[Start of section]

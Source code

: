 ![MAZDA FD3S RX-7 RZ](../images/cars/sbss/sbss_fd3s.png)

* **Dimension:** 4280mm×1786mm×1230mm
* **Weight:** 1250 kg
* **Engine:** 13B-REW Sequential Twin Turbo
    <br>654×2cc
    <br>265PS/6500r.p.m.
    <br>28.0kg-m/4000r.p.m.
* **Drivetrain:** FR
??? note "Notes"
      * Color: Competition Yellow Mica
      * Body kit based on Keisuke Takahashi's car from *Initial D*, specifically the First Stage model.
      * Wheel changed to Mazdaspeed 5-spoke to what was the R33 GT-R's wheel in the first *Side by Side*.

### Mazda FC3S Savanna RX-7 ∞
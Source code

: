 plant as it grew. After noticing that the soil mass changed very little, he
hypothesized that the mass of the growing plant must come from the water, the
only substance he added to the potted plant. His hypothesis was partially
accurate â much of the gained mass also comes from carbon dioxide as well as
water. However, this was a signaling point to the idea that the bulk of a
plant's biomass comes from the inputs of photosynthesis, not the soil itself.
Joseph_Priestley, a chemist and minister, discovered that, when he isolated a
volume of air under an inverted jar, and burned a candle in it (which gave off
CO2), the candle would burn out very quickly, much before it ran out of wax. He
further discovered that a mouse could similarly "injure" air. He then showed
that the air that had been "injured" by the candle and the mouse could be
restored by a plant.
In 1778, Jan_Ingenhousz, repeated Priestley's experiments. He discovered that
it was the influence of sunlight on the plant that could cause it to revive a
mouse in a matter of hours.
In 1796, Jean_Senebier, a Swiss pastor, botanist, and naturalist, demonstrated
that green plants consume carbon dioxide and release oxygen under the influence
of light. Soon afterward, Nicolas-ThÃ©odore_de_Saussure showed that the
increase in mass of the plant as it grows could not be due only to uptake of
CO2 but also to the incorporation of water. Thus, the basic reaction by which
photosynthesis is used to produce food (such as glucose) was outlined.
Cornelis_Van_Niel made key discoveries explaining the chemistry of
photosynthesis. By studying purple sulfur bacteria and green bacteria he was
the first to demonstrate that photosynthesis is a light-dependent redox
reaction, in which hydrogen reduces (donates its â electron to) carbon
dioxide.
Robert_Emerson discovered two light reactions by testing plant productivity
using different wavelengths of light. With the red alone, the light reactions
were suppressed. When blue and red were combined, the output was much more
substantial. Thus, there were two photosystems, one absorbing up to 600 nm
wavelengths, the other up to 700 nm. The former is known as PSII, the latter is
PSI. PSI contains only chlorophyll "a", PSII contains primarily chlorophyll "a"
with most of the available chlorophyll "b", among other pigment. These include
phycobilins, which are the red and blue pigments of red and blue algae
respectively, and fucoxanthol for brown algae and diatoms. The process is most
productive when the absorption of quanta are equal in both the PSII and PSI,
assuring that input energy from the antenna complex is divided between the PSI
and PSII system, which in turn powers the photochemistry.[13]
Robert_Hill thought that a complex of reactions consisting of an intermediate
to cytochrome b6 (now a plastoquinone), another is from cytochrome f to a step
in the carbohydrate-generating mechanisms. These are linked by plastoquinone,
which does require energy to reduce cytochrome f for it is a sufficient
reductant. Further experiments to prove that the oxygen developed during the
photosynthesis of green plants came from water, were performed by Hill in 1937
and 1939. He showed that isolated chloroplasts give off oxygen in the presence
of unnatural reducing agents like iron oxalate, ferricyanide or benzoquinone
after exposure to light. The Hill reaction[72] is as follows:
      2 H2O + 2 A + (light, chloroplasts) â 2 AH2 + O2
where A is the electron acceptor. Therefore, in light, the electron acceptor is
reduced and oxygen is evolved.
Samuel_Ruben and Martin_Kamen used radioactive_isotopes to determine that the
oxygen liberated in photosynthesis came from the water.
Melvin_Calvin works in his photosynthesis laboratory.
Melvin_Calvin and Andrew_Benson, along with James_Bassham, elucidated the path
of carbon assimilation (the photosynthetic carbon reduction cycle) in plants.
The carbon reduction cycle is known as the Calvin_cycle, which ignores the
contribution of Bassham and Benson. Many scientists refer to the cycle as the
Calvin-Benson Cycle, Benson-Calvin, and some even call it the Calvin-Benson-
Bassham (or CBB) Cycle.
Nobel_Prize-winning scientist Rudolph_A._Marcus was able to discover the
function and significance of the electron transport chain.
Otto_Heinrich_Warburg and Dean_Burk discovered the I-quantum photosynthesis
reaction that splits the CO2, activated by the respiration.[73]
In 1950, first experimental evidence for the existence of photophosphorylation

[End of section]

• ASSIGNED TASK: Copy out every line of the data that includes the word "electron".

• EXERCISE RESULT:
reaction, in which hydrogen reduces (donates its â electron to) carbon
where A is the electron acceptor. Therefore, in light, the electron acceptor is
function and significance of the electron transport chain.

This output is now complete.